Assess the risk of default payments using machine learning

The objective of this example is to predict the default risk of a bank’s customers using machine learning.

This project’s primary outcome is reducing loan losses and achieving real-time scoring and limited monitoring.

This example focuses on a customer’s default payments at a bank. From the risk management perspective, the result of the predictive model of the probability of default will be more valuable than the binary classification of clients as credible or not credible.

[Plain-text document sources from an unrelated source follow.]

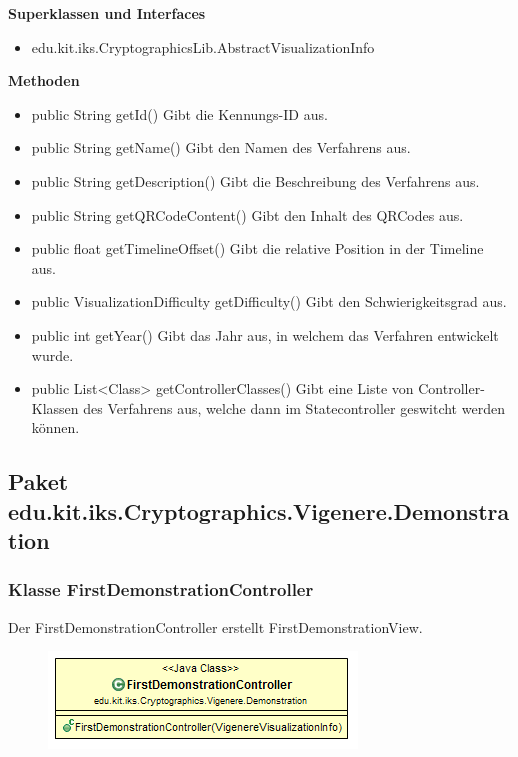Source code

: \documentclass{article}
\begin{document}
      \textbf{Superklassen und Interfaces}
      \begin{itemize}
        \item edu.kit.iks.CryptographicsLib.AbstractVisualizationInfo
      \end{itemize}
      
      \textbf{Methoden}
      \begin{itemize}
        \item public String getId() \newline
        Gibt die Kennungs-ID aus.
        \item public String getName() \newline
        Gibt den Namen des Verfahrens aus.
        \item public String getDescription() \newline
        Gibt die Beschreibung des Verfahrens aus.
        \item public String getQRCodeContent() \newline
        Gibt den Inhalt des QRCodes aus.
        \item public float getTimelineOffset() \newline
        Gibt die relative Position in der Timeline aus.
        \item public VisualizationDifficulty getDifficulty() \newline
        Gibt den Schwierigkeitsgrad aus.
        \item public int getYear() \newline
        Gibt das Jahr aus, in welchem das Verfahren entwickelt wurde.
        \item public List<Class> getControllerClasses() \newline
        Gibt eine Liste von Controller-Klassen des Verfahrens aus, welche dann im Statecontroller geswitcht werden können.
      \end{itemize}

  \subsection{Paket edu.kit.iks.Cryptographics.Vigenere.Demonstration}
    \subsubsection{Klasse FirstDemonstrationController}
      Der FirstDemonstrationController erstellt FirstDemonstrationView.
      \begin{figure}[H]
        \centering
        \includegraphics{resources/edu-kit-iks-Cryptographics-Vigenere-FirstDemonstrationController}
      \end{figure}
\end{document}
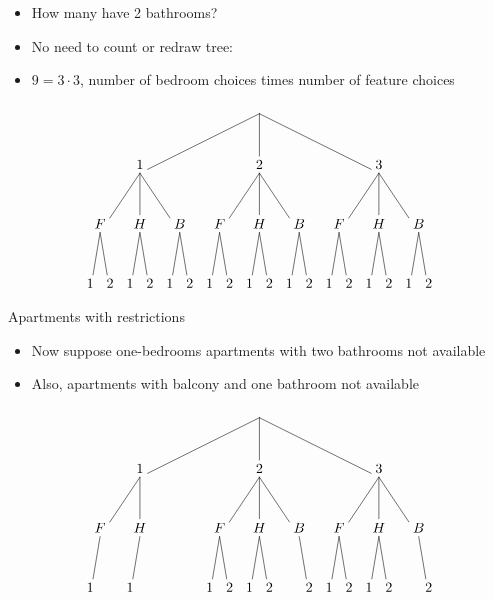 \documentclass[handout]{beamer}
\theoremstyle{definition}
\begin{document}
\begin{frame}
\begin{itemize}
\item How many have 2 bathrooms?
\item No need to count or redraw tree:
\item$ 9=3\cdot 3$, number of bedroom choices times
number of feature choices
\end{itemize}
\[\begin{xy}<.5cm,0cm>:
(8.5,0)="0";
(2.5,-3)="1";
(8.5,-3)="2";
(14.5,-3)="3";
"0";"1"*+!D{1}**\dir{-};
"0";"2"*+!D{2}**\dir{-};
"0";"3"*+!D{3}**\dir{-};
(.5,-6)="11";
(2.5,-6)="12";
(4.5,-6)="13";
(6.5,-6)="21";
(8.5,-6)="22";
(10.5,-6)="23";
(12.5,-6)="31";
(14.5,-6)="32";
(16.5,-6)="33";
"1";"11"*+!D{F}**\dir{-};
"1";"12"*+!D{H}**\dir{-};
"1";"13"*+!D{B}**\dir{-};
"2";"21"*+!D{F}**\dir{-};
"2";"22"*+!D{H}**\dir{-};
"2";"23"*+!D{B}**\dir{-};
"3";"31"*+!D{F}**\dir{-};
"3";"32"*+!D{H}**\dir{-};
"3";"33"*+!D{B}**\dir{-};
"11";(0,-9)*+!D{1}**\dir{-};
"11";(1,-9)*+!D{2}**\dir{-};
"12";(2,-9)*+!D{1}**\dir{-};
"12";(3,-9)*+!D{2}**\dir{-};
"13";(4,-9)*+!D{1}**\dir{-};
"13";(5,-9)*+!D{2}**\dir{-};
"21";(6,-9)*+!D{1}**\dir{-};
"21";(7,-9)*+!D{2}**\dir{-};
"22";(8,-9)*+!D{1}**\dir{-};
"22";(9,-9)*+!D{2}**\dir{-};
"23";(10,-9)*+!D{1}**\dir{-};
"23";(11,-9)*+!D{2}**\dir{-};
"31";(12,-9)*+!D{1}**\dir{-};
"31";(13,-9)*+!D{2}**\dir{-};
"32";(14,-9)*+!D{1}**\dir{-};
"32";(15,-9)*+!D{2}**\dir{-};
"33";(16,-9)*+!D{1}**\dir{-};
"33";(17,-9)*+!D{2}**\dir{-};
\end{xy}\]
\end{frame}

\begin{frame}{Apartments with restrictions}
\begin{itemize}
\item Now suppose one-bedrooms apartments with
two bathrooms not available
\item Also, apartments with balcony and one
bathroom not available
\end{itemize}
\[\begin{xy}<.5cm,0cm>:
(8.5,0)="0";
(2.5,-3)="1";
(8.5,-3)="2";
(14.5,-3)="3";
"0";"1"*+!D{1}**\dir{-};
"0";"2"*+!D{2}**\dir{-};
"0";"3"*+!D{3}**\dir{-};
(.5,-6)="11";
(2.5,-6)="12";
(4.5,-6)="13";
(6.5,-6)="21";
(8.5,-6)="22";
(10.5,-6)="23";
(12.5,-6)="31";
(14.5,-6)="32";
(16.5,-6)="33";
"1";"11"*+!D{F}**\dir{-};
"1";"12"*+!D{H}**\dir{-};
"2";"21"*+!D{F}**\dir{-};
"2";"22"*+!D{H}**\dir{-};
"2";"23"*+!D{B}**\dir{-};
"3";"31"*+!D{F}**\dir{-};
"3";"32"*+!D{H}**\dir{-};
"3";"33"*+!D{B}**\dir{-};
"11";(0,-9)*+!D{1}**\dir{-};
"12";(2,-9)*+!D{1}**\dir{-};
"21";(6,-9)*+!D{1}**\dir{-};
"21";(7,-9)*+!D{2}**\dir{-};
"22";(8,-9)*+!D{1}**\dir{-};
"22";(9,-9)*+!D{2}**\dir{-};
"23";(11,-9)*+!D{2}**\dir{-};
"31";(12,-9)*+!D{1}**\dir{-};
"31";(13,-9)*+!D{2}**\dir{-};
"32";(14,-9)*+!D{1}**\dir{-};
"32";(15,-9)*+!D{2}**\dir{-};
"33";(17,-9)*+!D{2}**\dir{-};
\end{xy}\]
\end{frame}
\end{document}
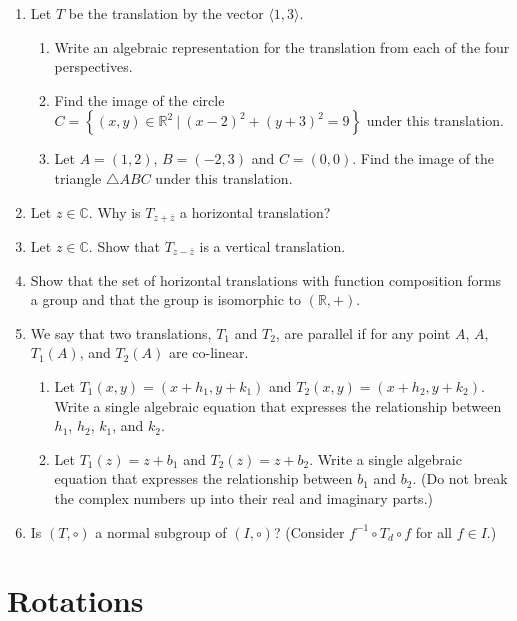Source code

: \documentclass[
]{book}
\providecommand{\tightlist}{%
  \setlength{\itemsep}{0pt}\setlength{\parskip}{0pt}}
\theoremstyle{definition}
\theoremstyle{definition}
\theoremstyle{definition}
\theoremstyle{definition}
\theoremstyle{remark}
\begin{document}
\begin{enumerate}
\def\labelenumi{\arabic{enumi}.}
\item
  Let \(T\) be the translation by the vector \(\langle 1,3\rangle\).

  \begin{enumerate}
  \def\labelenumii{\alph{enumii}.}
  \tightlist
  \item
    Write an algebraic representation for the translation from each of the four perspectives.
  \item
    Find the image of the circle \(C=\left\{ (x,y)\in \mathbb{R}^2 \: \vert \: (x-2)^2+(y+3)^2 =9\right\}\) under this translation.
  \item
    Let \(A=(1,2)\), \(B=(-2,3)\) and \(C=(0,0)\). Find the image of the triangle \(\triangle ABC\) under this translation.
  \end{enumerate}
\item
  Let \(z\in \mathbb{C}\). Why is \(T_{z+\overline{z}}\) a horizontal translation?
\item
  Let \(z\in \mathbb{C}\). Show that \(T_{z-\overline{z}}\) is a vertical translation.
\item
  Show that the set of horizontal translations with function composition forms a group and that the group is isomorphic to \((\mathbb{R},+)\).
\item
  We say that two translations, \(T_1\) and \(T_2\), are parallel if for any point \(A\), \(A\), \(T_1(A)\), and \(T_2(A)\) are co-linear.

  \begin{enumerate}
  \def\labelenumii{\alph{enumii}.}
  \tightlist
  \item
    Let \(T_1(x,y)=(x+h_1,y+k_1)\) and \(T_2(x,y)=(x+h_2,y+k_2)\). Write a single algebraic equation that expresses the relationship between \(h_1\), \(h_2\), \(k_1\), and \(k_2\).
  \item
    Let \(T_1(z)=z+b_1\) and \(T_2(z)=z+b_2\). Write a single algebraic equation that expresses the relationship between \(b_1\) and \(b_2\). (Do not break the complex numbers up into their real and imaginary parts.)
  \end{enumerate}
\item
  Is \((T,\circ )\) a normal subgroup of \((I,\circ )\)? (Consider \(f^{-1} \circ T_d \circ f\) for all \(f\in I\).)
\end{enumerate}

\hypertarget{rotations}{%
\section{Rotations}\label{rotations}}
\end{document}
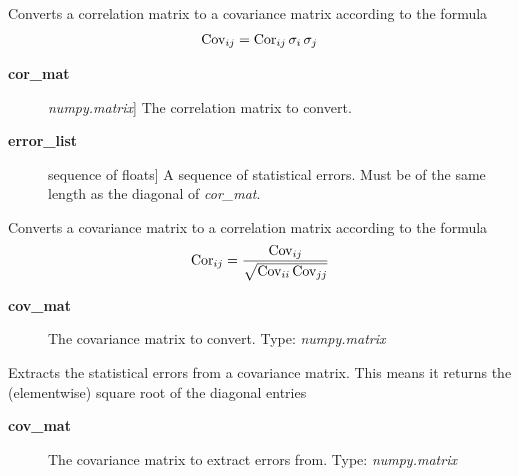 \documentclass[a4paper,10pt,english]{sphinxmanual}
\begin{document}
\begin{fulllineitems}
\label{index:kafe.numeric_tools.cor_to_cov}
Converts a correlation matrix to a covariance matrix according to the formula
\begin{gather}
\begin{split}\text{Cov}_{ij} = \text{Cor}_{ij}\, \sigma_i \, \sigma_j\end{split}\notag
\end{gather}\begin{description}
\item[{\textbf{cor\_mat}}] \leavevmode{[}\emph{numpy.matrix}{]}
The correlation matrix to convert.

\item[{\textbf{error\_list}}] \leavevmode{[}sequence of floats{]}
A sequence of statistical errors. Must be of the same length
as the diagonal of \emph{cor\_mat}.

\end{description}

\end{fulllineitems}


\begin{fulllineitems}
\label{index:kafe.numeric_tools.cov_to_cor}
Converts a covariance matrix to a correlation matrix according to the formula
\begin{gather}
\begin{split}\text{Cor}_{ij} = \frac{\text{Cov}_{ij}}{\sqrt{ \text{Cov}_{ii}\,\text{Cov}_{jj}}}\end{split}\notag
\end{gather}\begin{description}
\item[{\textbf{cov\_mat}}] \leavevmode
The covariance matrix to convert. Type: \emph{numpy.matrix}

\end{description}

\end{fulllineitems}


\begin{fulllineitems}
\label{index:kafe.numeric_tools.extract_statistical_errors}
Extracts the statistical errors from a covariance matrix. This means
it returns the (elementwise) square root of the diagonal entries
\begin{description}
\item[{\textbf{cov\_mat}}] \leavevmode
The covariance matrix to extract errors from. Type: \emph{numpy.matrix}

\end{description}

\end{fulllineitems}
\end{document}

The credit risk database used here concerns consumers’ default payments in Taiwan.

Application type.
Data set.
Neural network.
Training strategy.
Model selection.
Testing analysis.
Model deployment.

This example is solved with Neural Designer. You can use the free trial to follow it step by step.

1. Application type

The variable we are predicting is binary (default or not). Therefore, this is a classification project.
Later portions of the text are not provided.